WORK ITEM:
Copy the first line of the material below and every later line through the line containing "about the problem.", without any other output.

========

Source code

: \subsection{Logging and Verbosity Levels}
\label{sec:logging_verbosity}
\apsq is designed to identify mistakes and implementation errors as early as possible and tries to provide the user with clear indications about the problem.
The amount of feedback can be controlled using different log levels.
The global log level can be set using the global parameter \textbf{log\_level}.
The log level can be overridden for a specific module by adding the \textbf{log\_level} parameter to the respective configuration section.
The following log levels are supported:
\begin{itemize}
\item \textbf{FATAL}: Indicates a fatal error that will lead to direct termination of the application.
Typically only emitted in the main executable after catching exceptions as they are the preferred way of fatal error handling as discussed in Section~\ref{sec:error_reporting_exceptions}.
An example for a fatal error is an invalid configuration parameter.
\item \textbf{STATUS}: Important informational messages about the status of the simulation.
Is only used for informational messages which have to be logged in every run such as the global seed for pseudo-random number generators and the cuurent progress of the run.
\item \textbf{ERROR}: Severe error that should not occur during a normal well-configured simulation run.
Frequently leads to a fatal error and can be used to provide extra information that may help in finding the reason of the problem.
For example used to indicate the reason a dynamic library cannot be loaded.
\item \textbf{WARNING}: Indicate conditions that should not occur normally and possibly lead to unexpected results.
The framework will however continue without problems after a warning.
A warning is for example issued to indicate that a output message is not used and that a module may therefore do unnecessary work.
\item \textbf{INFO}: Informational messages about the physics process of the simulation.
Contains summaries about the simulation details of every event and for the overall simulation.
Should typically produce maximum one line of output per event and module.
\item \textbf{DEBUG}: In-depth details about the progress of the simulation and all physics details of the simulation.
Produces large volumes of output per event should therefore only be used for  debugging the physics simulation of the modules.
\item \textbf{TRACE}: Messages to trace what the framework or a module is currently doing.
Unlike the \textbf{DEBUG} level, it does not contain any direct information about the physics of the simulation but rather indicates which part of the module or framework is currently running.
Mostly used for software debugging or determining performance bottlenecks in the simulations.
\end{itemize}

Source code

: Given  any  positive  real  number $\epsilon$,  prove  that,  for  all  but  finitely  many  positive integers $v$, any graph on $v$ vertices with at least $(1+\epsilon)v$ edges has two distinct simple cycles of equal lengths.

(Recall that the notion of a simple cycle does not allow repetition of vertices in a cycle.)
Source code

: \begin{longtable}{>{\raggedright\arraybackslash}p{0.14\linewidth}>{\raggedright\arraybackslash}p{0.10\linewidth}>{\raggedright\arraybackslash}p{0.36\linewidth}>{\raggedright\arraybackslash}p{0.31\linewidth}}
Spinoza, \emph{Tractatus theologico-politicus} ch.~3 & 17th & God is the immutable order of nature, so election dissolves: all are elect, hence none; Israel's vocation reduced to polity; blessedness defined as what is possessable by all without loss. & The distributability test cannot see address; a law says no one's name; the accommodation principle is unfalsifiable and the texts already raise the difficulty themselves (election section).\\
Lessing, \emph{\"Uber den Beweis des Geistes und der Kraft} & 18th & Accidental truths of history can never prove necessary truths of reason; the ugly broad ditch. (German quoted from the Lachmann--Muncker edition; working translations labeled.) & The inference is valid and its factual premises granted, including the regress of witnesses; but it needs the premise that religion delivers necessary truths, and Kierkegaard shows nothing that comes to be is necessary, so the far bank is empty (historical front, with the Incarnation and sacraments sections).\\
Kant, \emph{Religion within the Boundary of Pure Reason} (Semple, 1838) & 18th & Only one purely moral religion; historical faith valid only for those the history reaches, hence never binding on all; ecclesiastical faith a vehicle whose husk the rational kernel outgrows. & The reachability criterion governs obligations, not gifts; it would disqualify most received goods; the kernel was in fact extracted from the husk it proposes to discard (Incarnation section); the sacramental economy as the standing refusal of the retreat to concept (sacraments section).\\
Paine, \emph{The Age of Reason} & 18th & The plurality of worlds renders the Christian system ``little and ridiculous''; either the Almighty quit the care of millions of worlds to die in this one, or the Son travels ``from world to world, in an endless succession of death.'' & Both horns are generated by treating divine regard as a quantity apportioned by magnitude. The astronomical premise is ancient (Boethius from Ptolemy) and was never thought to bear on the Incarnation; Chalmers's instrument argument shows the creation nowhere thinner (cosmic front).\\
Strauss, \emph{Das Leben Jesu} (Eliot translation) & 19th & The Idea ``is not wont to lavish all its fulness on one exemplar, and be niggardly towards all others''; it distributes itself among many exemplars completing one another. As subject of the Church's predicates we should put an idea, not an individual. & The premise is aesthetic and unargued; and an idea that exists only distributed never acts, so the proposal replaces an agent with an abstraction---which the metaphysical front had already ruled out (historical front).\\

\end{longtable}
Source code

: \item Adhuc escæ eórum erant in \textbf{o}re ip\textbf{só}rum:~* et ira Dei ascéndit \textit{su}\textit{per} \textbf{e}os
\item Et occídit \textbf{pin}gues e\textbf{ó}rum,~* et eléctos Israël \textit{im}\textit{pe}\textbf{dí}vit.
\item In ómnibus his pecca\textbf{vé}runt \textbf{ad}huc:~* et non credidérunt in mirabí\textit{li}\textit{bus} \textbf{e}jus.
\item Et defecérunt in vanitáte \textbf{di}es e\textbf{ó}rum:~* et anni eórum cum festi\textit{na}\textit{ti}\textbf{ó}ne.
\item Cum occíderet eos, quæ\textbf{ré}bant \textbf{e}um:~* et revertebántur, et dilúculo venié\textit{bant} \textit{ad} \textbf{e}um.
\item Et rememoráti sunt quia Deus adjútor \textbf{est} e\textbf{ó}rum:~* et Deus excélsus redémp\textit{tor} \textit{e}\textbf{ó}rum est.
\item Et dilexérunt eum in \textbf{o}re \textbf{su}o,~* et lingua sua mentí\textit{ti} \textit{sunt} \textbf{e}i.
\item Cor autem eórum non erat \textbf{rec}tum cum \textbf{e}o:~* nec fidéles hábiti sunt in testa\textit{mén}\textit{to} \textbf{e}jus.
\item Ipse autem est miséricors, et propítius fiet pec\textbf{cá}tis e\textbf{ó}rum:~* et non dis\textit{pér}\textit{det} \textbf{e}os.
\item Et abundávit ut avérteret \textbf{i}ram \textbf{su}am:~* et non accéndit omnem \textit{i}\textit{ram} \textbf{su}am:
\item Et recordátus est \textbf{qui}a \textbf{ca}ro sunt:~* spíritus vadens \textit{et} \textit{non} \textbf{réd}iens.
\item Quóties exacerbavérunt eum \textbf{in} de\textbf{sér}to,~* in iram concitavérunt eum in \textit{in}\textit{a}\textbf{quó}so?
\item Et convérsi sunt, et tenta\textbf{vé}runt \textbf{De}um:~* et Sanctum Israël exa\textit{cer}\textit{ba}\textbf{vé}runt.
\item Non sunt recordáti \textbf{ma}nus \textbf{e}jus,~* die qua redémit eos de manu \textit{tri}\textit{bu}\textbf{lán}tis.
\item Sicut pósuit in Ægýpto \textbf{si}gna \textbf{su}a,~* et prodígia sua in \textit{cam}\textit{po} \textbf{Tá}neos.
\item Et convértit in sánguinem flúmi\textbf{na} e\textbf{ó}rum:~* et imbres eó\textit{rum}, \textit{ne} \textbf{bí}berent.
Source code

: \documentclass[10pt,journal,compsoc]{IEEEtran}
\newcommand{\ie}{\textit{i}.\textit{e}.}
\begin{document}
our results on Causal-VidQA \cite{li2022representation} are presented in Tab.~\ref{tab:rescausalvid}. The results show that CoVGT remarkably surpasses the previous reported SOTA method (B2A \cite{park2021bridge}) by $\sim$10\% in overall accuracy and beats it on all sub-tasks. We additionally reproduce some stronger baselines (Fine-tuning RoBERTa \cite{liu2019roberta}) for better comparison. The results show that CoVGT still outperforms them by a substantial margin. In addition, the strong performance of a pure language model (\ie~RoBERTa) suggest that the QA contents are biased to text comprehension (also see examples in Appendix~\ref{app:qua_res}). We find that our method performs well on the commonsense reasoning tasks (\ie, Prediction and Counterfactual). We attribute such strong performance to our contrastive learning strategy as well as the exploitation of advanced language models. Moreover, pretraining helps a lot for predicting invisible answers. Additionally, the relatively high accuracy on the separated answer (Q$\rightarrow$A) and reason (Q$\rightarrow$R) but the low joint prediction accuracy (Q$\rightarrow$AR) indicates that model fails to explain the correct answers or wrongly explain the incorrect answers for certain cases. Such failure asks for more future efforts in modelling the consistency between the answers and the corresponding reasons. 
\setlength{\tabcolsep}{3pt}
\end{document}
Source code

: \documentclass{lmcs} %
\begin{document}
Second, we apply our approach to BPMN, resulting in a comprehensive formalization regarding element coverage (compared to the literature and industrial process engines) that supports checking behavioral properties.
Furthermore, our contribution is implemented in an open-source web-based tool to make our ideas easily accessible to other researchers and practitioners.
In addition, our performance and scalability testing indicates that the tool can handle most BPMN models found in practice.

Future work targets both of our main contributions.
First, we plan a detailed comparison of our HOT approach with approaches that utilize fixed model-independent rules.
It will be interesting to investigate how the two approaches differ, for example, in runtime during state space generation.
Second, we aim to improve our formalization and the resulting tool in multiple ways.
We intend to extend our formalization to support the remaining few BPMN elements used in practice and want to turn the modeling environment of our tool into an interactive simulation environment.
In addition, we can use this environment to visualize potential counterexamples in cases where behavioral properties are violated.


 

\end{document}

========

WORKED SOLUTION:
Source code

: \subsection{Logging and Verbosity Levels}
\label{sec:logging_verbosity}
\apsq is designed to identify mistakes and implementation errors as early as possible and tries to provide the user with clear indications about the problem.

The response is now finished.